ElevenLabs STT options use ElevenLabsSttConfig through ProviderOptionsJson:
{
"Clients": {
"SpeechToText": {
"ProviderKey": "elevenlabs",
"ModelName": "scribe_v2",
"ProviderOptionsJson": "{\"languageCode\":\"en\",\"diarize\":true,\"timestampsGranularity\":\"word\"}"
}
}
}Source-confirmed STT provider options:
| Option | Use it for |
|---|---|
apiKey | Provider-specific API key override. |
baseUrl | HTTP API base URL override. |
webSocketBaseUrl | WebSocket API base URL override for realtime STT. |
defaultModelId | Default Scribe model when ModelName is not set. |
realtimeModelId | Default realtime Scribe model, usually scribe_v2_realtime. |
languageCode | Default language code. |
diarize | Speaker diarization toggle. |
tagAudioEvents | Audio-event tagging toggle. |
timestampsGranularity | Timestamp granularity, such as word. |
audioFormat | Realtime STT audio format, such as pcm_16000. |
commitStrategy | Realtime STT commit strategy, such as manual. |
includeTimestamps | Include timestamps in realtime transcript responses. |
includeLanguageDetection | Include language detection in realtime transcript responses. |
keyterms | Realtime STT keyterms/hints. |
noVerbatim | Disable verbatim transcript behavior when supported. |
vadSilenceThresholdSeconds | Provider VAD silence threshold. |
vadThreshold | Provider VAD threshold. |
minSpeechDurationMilliseconds | Minimum speech duration for VAD. |
minSilenceDurationMilliseconds | Minimum silence duration for VAD. |
enableLogging | Provider-side logging toggle. |
streamingChunkSizeBytes | Client-side chunk size for streaming audio. |
Text To Speech
ElevenLabs TTS options use ElevenLabsTtsConfig through ProviderOptionsJson:
In C# apps, the fluent helper configures the same Clients.TextToSpeech family slot:
using HPD.Agent;
using HPD.Agent.Audio;
using HPD.Agent.Providers.Audio.ElevenLabs;var agent = await new AgentBuilder()

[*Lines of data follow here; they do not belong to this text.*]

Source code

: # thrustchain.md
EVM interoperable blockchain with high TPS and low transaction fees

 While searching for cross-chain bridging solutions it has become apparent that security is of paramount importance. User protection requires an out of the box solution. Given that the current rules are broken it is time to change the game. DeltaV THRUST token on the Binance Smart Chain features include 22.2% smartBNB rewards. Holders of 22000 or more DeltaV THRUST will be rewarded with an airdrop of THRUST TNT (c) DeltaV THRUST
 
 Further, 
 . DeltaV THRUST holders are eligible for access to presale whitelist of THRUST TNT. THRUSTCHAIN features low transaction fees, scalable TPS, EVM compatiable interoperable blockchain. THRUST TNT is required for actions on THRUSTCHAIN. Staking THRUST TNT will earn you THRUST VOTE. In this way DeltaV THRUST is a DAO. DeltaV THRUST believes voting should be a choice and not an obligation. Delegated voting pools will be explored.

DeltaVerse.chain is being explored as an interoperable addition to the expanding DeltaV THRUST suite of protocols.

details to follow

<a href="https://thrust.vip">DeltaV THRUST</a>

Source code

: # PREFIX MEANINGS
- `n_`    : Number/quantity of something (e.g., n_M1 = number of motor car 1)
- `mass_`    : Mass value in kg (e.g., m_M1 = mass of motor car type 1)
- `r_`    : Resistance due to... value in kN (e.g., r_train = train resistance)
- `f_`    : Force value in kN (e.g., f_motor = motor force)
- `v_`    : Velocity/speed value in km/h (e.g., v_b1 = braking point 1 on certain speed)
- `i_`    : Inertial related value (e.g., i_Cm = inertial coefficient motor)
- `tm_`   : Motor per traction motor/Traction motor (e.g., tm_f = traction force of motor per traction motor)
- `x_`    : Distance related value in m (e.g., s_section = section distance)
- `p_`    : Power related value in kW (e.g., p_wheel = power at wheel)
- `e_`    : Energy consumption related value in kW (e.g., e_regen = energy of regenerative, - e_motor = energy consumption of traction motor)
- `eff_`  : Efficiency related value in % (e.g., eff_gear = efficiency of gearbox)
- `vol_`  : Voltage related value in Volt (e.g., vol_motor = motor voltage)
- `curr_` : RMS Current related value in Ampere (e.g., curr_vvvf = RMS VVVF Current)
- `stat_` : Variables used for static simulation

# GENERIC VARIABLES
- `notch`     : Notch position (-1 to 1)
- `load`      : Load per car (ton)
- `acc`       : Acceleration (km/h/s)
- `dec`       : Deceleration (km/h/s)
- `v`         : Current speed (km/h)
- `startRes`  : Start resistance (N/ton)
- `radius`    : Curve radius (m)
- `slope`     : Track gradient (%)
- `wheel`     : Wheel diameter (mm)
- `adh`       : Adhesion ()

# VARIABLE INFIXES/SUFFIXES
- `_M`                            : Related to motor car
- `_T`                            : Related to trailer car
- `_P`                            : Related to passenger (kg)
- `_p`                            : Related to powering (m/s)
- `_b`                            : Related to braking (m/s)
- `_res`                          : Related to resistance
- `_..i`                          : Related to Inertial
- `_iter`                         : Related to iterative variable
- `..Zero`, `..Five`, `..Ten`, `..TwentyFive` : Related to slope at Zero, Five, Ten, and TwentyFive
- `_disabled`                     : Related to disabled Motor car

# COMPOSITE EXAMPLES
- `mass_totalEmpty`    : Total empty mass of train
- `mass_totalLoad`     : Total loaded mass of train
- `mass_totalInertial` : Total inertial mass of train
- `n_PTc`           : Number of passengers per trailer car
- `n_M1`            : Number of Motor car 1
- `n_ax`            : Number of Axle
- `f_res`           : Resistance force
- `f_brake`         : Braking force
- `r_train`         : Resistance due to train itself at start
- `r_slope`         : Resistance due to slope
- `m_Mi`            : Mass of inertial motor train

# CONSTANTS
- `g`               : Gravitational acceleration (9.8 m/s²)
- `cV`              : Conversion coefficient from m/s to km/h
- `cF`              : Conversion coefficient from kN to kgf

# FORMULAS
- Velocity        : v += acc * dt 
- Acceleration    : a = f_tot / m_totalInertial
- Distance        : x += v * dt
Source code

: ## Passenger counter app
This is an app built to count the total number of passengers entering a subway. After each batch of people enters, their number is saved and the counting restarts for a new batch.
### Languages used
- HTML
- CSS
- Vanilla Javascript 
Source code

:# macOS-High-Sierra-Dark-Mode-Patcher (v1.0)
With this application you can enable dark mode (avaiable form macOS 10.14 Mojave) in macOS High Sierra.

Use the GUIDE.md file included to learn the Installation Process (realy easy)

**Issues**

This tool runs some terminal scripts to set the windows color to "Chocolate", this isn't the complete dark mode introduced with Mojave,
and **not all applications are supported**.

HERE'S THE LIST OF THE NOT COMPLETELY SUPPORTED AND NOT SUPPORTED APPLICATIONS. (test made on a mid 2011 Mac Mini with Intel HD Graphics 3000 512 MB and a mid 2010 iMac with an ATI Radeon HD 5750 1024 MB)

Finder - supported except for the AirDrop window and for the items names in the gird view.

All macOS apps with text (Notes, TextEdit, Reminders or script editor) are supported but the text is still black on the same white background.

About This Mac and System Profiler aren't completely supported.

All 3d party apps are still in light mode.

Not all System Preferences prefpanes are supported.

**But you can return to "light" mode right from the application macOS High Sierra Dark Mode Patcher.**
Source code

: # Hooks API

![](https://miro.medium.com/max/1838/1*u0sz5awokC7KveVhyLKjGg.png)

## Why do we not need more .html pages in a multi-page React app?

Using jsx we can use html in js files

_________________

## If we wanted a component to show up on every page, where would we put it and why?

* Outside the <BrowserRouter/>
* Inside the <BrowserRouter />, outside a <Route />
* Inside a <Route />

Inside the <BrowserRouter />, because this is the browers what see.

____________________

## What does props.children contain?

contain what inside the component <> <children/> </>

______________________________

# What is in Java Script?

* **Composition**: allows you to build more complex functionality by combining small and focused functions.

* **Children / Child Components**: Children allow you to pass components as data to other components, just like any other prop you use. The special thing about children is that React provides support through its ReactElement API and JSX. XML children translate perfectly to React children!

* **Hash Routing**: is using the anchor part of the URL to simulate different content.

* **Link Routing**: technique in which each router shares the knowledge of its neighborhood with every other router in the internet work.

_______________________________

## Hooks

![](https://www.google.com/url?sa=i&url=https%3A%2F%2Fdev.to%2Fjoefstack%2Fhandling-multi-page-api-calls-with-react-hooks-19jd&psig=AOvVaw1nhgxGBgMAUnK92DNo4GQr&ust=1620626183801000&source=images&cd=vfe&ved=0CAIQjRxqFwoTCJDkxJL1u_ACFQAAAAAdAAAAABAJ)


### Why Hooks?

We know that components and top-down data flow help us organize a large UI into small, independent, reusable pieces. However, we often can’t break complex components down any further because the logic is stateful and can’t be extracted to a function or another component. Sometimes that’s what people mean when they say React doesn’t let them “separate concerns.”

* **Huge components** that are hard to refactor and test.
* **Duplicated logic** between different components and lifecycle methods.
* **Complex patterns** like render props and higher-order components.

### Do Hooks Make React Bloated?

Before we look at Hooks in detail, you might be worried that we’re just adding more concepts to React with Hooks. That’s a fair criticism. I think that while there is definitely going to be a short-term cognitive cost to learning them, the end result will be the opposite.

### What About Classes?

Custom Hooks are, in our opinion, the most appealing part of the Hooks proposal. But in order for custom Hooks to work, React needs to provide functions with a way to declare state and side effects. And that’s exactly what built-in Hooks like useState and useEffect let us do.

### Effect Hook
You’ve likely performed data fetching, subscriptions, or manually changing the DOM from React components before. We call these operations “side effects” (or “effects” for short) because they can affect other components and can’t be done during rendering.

.WithElevenLabsTextToSpeech(
model: "eleven_turbo_v2_5",
voice: "21m00Tcm4TlvDq8ikWAM",
outputFormat: "mp3_44100_128",
configure: options =>
{
options.Stability = 0.5;
options.SimilarityBoost = 0.75;
})
.WithAudioRuntimeAttachment(audio =>
{
audio.AssistantOutputSynthesisMode = AssistantOutputSynthesisMode.FinalText;
})
.BuildAsync();{
"Clients": {
"TextToSpeech": {
"ProviderKey": "elevenlabs",
"ModelName": "eleven_turbo_v2_5",
"ProviderOptionsJson": "{\"defaultVoiceId\":\"21m00Tcm4TlvDq8ikWAM\",\"outputFormat\":\"mp3_44100_128\",\"stability\":0.5,\"similarityBoost\":0.75}"
}
}
}Source-confirmed provider options:
| Option | Use it for |
|---|---|
apiKey | Provider-specific API key override. |
baseUrl | HTTP API base URL override. |
webSocketBaseUrl | WebSocket API base URL override. |
defaultModelId | Default TTS model when ModelName is not set. |
defaultVoiceId | Default ElevenLabs voice id. |
outputFormat | Output format, such as mp3_44100_128. |
stability | Voice stability. |
similarityBoost | Voice similarity boost. |
style | Voice style. |
useSpeakerBoost | Speaker boost toggle. |
speed | Speech speed. |
applyTextNormalization | ElevenLabs text-normalization behavior. |
enablePushTextStreaming | Enable push-text streaming support. |
pushTextAggregationMode | Push-text aggregation mode. |
autoMode | Provider auto mode. |
syncAlignment | Alignment synchronization. |
inactivityTimeout | Streaming inactivity timeout. |
Manual typed config is still useful when you are dynamically composing family configs or loading part of the setup outside normal builder code:
using HPD.Agent;
using HPD.Agent.Providers;
using HPD.Agent.Providers.Audio.ElevenLabs;var tts = new ClientProviderConfig
{
ProviderKey = "elevenlabs",
ModelName = "eleven_turbo_v2_5"
};
tts.SetProviderConfig(
new ElevenLabsTtsConfig
{
DefaultVoiceId = "21m00Tcm4TlvDq8ikWAM",
OutputFormat = "mp3_44100_128",
Stability = 0.5,
SimilarityBoost = 0.75
},
ProviderClientFamily.TextToSpeech);Use With Audio Output
ElevenLabs supplies the TTS client. HPD audio runtime attachment decides when assistant text is synthesized, where audio artifacts are stored, and whether playback hooks are used.
See Text To Speech Output for the runtime side of the flow.